__Problem to solve__: Lines that contain "value" are to be copied from the material, every one of them.

__Data for analysis__:
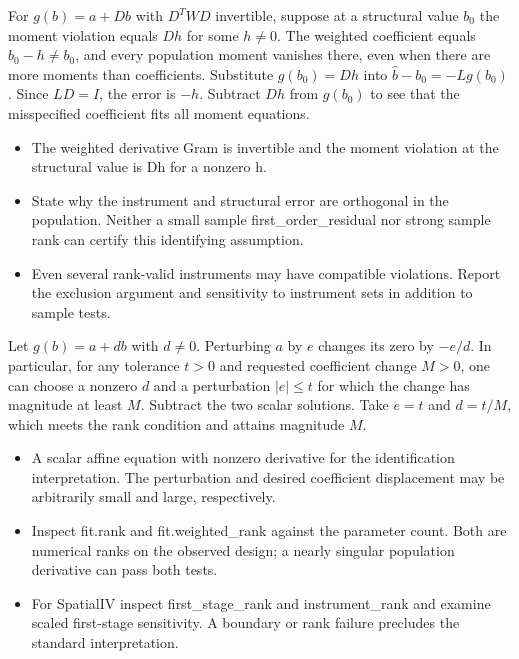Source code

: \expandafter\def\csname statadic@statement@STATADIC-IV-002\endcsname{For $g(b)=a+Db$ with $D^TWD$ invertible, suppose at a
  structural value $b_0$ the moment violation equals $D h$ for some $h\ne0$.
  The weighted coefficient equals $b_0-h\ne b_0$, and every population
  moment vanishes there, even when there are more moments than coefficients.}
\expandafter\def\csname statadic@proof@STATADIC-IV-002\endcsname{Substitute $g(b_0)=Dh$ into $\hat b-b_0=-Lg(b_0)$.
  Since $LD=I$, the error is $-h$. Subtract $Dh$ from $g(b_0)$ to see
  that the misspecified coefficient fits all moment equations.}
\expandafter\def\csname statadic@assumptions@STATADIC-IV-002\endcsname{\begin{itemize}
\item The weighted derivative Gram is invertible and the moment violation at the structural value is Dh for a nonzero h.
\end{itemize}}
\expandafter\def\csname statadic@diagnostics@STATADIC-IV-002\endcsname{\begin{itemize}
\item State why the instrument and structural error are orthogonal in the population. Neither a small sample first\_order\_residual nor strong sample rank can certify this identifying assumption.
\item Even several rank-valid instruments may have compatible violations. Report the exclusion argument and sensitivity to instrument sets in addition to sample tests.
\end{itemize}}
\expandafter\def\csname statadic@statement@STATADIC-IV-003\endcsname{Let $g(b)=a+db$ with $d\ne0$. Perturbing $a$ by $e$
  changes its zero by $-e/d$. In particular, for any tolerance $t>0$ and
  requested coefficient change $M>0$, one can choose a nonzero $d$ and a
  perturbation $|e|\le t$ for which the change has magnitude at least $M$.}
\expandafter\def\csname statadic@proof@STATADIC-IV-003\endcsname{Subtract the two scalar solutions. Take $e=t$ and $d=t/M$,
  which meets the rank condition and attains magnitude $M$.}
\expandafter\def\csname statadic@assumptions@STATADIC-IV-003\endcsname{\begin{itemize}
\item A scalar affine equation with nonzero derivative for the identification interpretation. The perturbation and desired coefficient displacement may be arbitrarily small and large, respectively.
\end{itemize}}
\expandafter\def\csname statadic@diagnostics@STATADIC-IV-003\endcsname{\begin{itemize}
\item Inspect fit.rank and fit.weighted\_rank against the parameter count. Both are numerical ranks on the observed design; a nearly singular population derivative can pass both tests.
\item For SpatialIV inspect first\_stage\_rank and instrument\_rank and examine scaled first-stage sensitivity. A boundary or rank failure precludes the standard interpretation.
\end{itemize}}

__Exercise answer__:
  structural value $b_0$ the moment violation equals $D h$ for some $h\ne0$.
\item The weighted derivative Gram is invertible and the moment violation at the structural value is Dh for a nonzero h.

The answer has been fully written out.